### EXERCISE OBJECTIVE
Please write out each entry exactly as it appears.

___ DATA IN THIS EXERCISE

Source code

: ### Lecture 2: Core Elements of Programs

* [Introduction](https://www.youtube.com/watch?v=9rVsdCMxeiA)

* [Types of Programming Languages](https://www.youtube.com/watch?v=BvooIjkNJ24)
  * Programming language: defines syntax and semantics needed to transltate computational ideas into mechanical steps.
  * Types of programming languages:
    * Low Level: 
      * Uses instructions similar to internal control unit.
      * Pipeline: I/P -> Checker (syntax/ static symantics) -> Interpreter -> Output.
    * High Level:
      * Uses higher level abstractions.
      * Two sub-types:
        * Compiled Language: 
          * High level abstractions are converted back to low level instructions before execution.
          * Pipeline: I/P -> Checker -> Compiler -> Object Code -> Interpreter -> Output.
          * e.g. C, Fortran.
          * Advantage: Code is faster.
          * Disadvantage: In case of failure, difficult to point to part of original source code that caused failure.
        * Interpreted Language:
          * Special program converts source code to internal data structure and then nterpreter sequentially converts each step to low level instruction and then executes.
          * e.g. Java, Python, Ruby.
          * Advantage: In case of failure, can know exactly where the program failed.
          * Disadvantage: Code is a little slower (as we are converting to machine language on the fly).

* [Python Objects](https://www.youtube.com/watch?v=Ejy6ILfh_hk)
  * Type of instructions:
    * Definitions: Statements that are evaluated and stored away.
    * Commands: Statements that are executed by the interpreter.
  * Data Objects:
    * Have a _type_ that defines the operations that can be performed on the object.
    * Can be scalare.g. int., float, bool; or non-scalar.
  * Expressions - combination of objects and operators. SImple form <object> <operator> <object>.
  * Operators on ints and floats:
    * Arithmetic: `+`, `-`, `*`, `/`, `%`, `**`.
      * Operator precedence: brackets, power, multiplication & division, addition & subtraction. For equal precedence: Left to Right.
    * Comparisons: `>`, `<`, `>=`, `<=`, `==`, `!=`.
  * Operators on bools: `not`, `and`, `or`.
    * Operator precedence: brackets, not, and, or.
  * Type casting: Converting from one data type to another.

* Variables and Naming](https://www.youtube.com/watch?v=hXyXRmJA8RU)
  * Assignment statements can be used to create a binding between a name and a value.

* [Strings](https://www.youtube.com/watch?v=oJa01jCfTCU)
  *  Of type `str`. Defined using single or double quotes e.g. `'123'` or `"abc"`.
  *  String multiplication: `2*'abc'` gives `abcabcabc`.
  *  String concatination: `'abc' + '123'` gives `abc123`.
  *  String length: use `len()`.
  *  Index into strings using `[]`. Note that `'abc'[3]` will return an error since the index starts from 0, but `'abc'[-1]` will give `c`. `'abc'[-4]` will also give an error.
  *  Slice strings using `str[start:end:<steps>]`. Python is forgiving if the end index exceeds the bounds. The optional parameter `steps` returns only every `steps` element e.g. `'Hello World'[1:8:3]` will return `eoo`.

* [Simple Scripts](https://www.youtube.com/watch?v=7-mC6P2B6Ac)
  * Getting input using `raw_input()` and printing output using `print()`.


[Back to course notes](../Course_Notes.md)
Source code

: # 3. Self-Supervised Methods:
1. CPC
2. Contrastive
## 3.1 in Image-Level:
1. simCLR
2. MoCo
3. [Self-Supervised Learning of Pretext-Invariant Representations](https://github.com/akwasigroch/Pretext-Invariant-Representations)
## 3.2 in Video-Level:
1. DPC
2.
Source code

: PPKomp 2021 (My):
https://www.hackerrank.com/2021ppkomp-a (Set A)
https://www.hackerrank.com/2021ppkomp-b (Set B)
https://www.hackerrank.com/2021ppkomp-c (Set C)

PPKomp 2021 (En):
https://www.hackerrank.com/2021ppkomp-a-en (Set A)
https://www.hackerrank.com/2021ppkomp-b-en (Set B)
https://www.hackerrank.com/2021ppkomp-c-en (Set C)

______

### TASK RESULT
Source code

: ### Lecture 2: Core Elements of Programs

* [Introduction](https://www.youtube.com/watch?v=9rVsdCMxeiA)

* [Types of Programming Languages](https://www.youtube.com/watch?v=BvooIjkNJ24)
  * Programming language: defines syntax and semantics needed to transltate computational ideas into mechanical steps.
  * Types of programming languages:
    * Low Level: 
      * Uses instructions similar to internal control unit.
      * Pipeline: I/P -> Checker (syntax/ static symantics) -> Interpreter -> Output.
    * High Level:
      * Uses higher level abstractions.
      * Two sub-types:
        * Compiled Language: 
          * High level abstractions are converted back to low level instructions before execution.
          * Pipeline: I/P -> Checker -> Compiler -> Object Code -> Interpreter -> Output.
          * e.g. C, Fortran.
          * Advantage: Code is faster.
          * Disadvantage: In case of failure, difficult to point to part of original source code that caused failure.
        * Interpreted Language:
          * Special program converts source code to internal data structure and then nterpreter sequentially converts each step to low level instruction and then executes.
          * e.g. Java, Python, Ruby.
          * Advantage: In case of failure, can know exactly where the program failed.
          * Disadvantage: Code is a little slower (as we are converting to machine language on the fly).

* [Python Objects](https://www.youtube.com/watch?v=Ejy6ILfh_hk)
  * Type of instructions:
    * Definitions: Statements that are evaluated and stored away.
    * Commands: Statements that are executed by the interpreter.
  * Data Objects:
    * Have a _type_ that defines the operations that can be performed on the object.
    * Can be scalare.g. int., float, bool; or non-scalar.
  * Expressions - combination of objects and operators. SImple form <object> <operator> <object>.
  * Operators on ints and floats:
    * Arithmetic: `+`, `-`, `*`, `/`, `%`, `**`.
      * Operator precedence: brackets, power, multiplication & division, addition & subtraction. For equal precedence: Left to Right.
    * Comparisons: `>`, `<`, `>=`, `<=`, `==`, `!=`.
  * Operators on bools: `not`, `and`, `or`.
    * Operator precedence: brackets, not, and, or.
  * Type casting: Converting from one data type to another.

* Variables and Naming](https://www.youtube.com/watch?v=hXyXRmJA8RU)
  * Assignment statements can be used to create a binding between a name and a value.

* [Strings](https://www.youtube.com/watch?v=oJa01jCfTCU)
  *  Of type `str`. Defined using single or double quotes e.g. `'123'` or `"abc"`.
  *  String multiplication: `2*'abc'` gives `abcabcabc`.
  *  String concatination: `'abc' + '123'` gives `abc123`.
  *  String length: use `len()`.
  *  Index into strings using `[]`. Note that `'abc'[3]` will return an error since the index starts from 0, but `'abc'[-1]` will give `c`. `'abc'[-4]` will also give an error.
  *  Slice strings using `str[start:end:<steps>]`. Python is forgiving if the end index exceeds the bounds. The optional parameter `steps` returns only every `steps` element e.g. `'Hello World'[1:8:3]` will return `eoo`.

* [Simple Scripts](https://www.youtube.com/watch?v=7-mC6P2B6Ac)
  * Getting input using `raw_input()` and printing output using `print()`.


[Back to course notes](../Course_Notes.md)
Source code

: # 3. Self-Supervised Methods:
1. CPC
2. Contrastive
## 3.1 in Image-Level:
1. simCLR
2. MoCo
3. [Self-Supervised Learning of Pretext-Invariant Representations](https://github.com/akwasigroch/Pretext-Invariant-Representations)
## 3.2 in Video-Level:
1. DPC
2.
Source code

: PPKomp 2021 (My):
https://www.hackerrank.com/2021ppkomp-a (Set A)
https://www.hackerrank.com/2021ppkomp-b (Set B)
https://www.hackerrank.com/2021ppkomp-c (Set C)

PPKomp 2021 (En):
https://www.hackerrank.com/2021ppkomp-a-en (Set A)
https://www.hackerrank.com/2021ppkomp-b-en (Set B)
https://www.hackerrank.com/2021ppkomp-c-en (Set C)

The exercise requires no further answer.